Mr. Angell eloquently described the baseball itself: “Pick it up, and it instantly suggests its purpose; it is meant to be thrown a considerable distance — thrown hard and with precision…Feel the ball, turn it over in your hand; hold it across the seam or the other way, with the seam just to the side of your middle finger. Speculation stirs. You want to go outdoors and throw this spare and sensual object to somebody or, at the very least, watch somebody else throw it. The game has begun.”

He keenly observed the opening act of Game 7 of the 1991 World Series, one of the best Series ever played: “Lonnie Smith, stepping into the lead-off at bat of the final game, leaned over and shook hands with the catcher, Brian Harper. Nobody had ever seen such a thing, but its meaning was eloquent: This has been something, hasn’t it?”
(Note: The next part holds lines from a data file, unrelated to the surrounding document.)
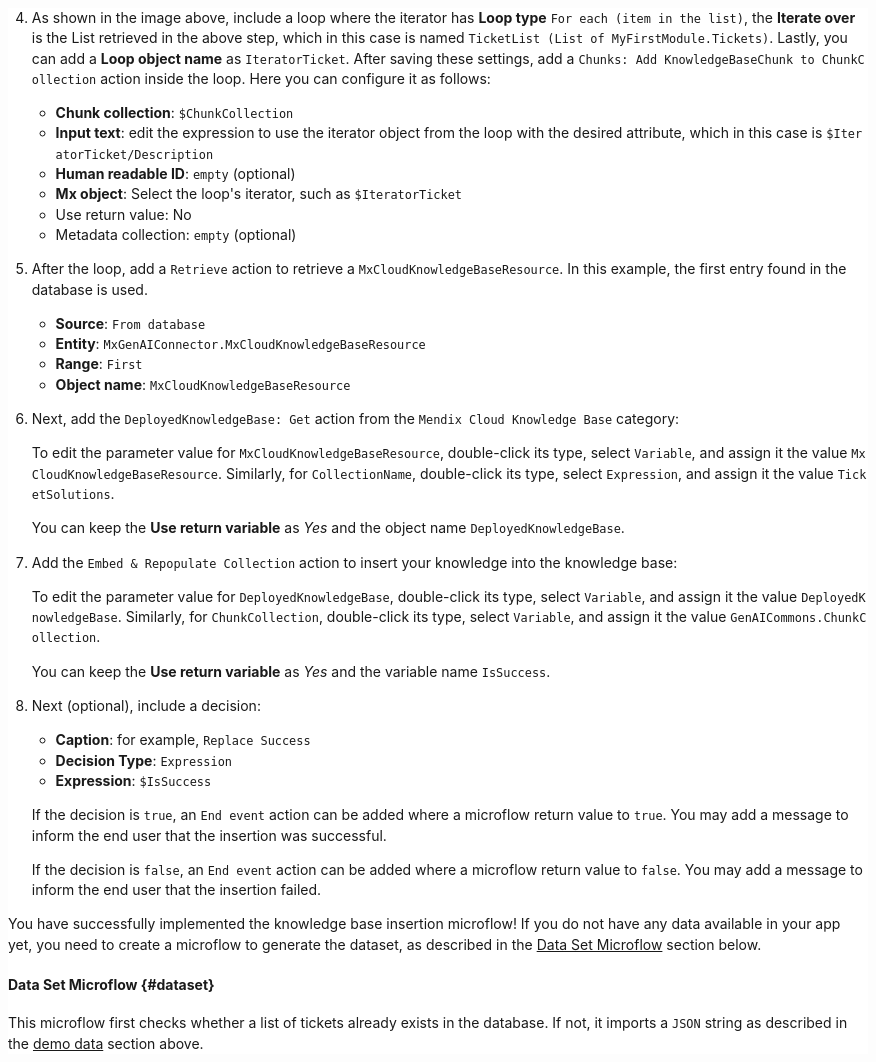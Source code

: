 4. As shown in the image above, include a loop where the iterator has **Loop type** `For each (item in the list)`, the **Iterate over** is the List retrieved in the above step, which in this case is named `TicketList (List of MyFirstModule.Tickets)`. Lastly, you can add a **Loop object name** as `IteratorTicket`. After saving these settings, add a `Chunks: Add KnowledgeBaseChunk to ChunkCollection` action inside the loop. Here you can configure it as follows:

    * **Chunk collection**: `$ChunkCollection`
    * **Input text**: edit the expression to use the iterator object from the loop with the desired attribute, which in this case is `$IteratorTicket/Description`
    * **Human readable ID**: `empty` (optional)
    * **Mx object**: Select the loop's iterator, such as `$IteratorTicket`
    * Use return value: No
    * Metadata collection: `empty` (optional)

5. After the loop, add a `Retrieve` action to retrieve a `MxCloudKnowledgeBaseResource`. In this example, the first entry found in the database is used.
    
    * **Source**: `From database`
    * **Entity**: `MxGenAIConnector.MxCloudKnowledgeBaseResource`
    * **Range**: `First`
    * **Object name**: `MxCloudKnowledgeBaseResource`

6. Next, add the `DeployedKnowledgeBase: Get` action from the `Mendix Cloud Knowledge Base` category:

    To edit the parameter value for `MxCloudKnowledgeBaseResource`, double-click its type, select `Variable`, and assign it the value `MxCloudKnowledgeBaseResource`. Similarly, for `CollectionName`, double-click its type, select `Expression`, and assign it the value `TicketSolutions`.

    You can keep the **Use return variable** as *Yes* and the object name `DeployedKnowledgeBase`.

7. Add the `Embed & Repopulate Collection` action to insert your knowledge into the knowledge base:

    To edit the parameter value for `DeployedKnowledgeBase`, double-click its type, select `Variable`, and assign it the value `DeployedKnowledgeBase`. Similarly, for `ChunkCollection`, double-click its type, select `Variable`, and assign it the value `GenAICommons.ChunkCollection`.

    You can keep the **Use return variable** as *Yes* and the variable name `IsSuccess`.

8. Next (optional), include a decision:

    * **Caption**: for example, `Replace Success`
    * **Decision Type**: `Expression`
    * **Expression**: `$IsSuccess`

    If the decision is `true`, an `End event` action can be added where a microflow return value to `true`. You may add a message to inform the end user that the insertion was successful.

    If the decision is `false`, an `End event` action can be added where a microflow return value to `false`. You may add a message to inform the end user that the insertion failed.

You have successfully implemented the knowledge base insertion microflow! If you do not have any data available in your app yet, you need to create a microflow to generate the dataset, as described in the [Data Set Microflow](#dataset) section below.

#### Data Set Microflow {#dataset}

This microflow first checks whether a list of tickets already exists in the database. If not, it imports a `JSON` string as described in the [demo data](#demodata) section above.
Perhaps the only World Series that topped 1991 was 1975. In his wonderful piece “Agincourt and After,” Mr. Angell chose to capture the true meaning of being a fan: “I am not enough of a social geographer to know if the faith of the Red Sox fan is deeper or hardier that that of a Reds rooter [although I secretly believe that it may be, because of his longer and more bitter disappointments down the years].

“What I do know is that this belonging and caring is what our games are all about; this is what we come for. It is foolish and childish, on the face of it, to affiliate ourselves with anything so insignificant and patently contrived and commercially exploitative as a professional sports team, and the amused superiority and icy scorn that the non-fan directs at the sports nut [I know this look — I know it by heart] is understandable and almost unanswerable.

“Almost. What is left out of this calculation, it seems to me, is the business of caring — caring deeply and passionately, really caring — which is a capacity or an emotion that has almost gone out of our lives. And so it seems possible that we have come to a time when it no longer matters so much what the caring is about, how frail or foolish is the object of that concern, as long as the feeling itself can be saved.

“Naivete — the infantile and ignoble joy that sends a grown man or woman to dancing and shouting with joy in the middle of the night over the haphazard flight of a distant ball — seems a small price to pay for such a gift.”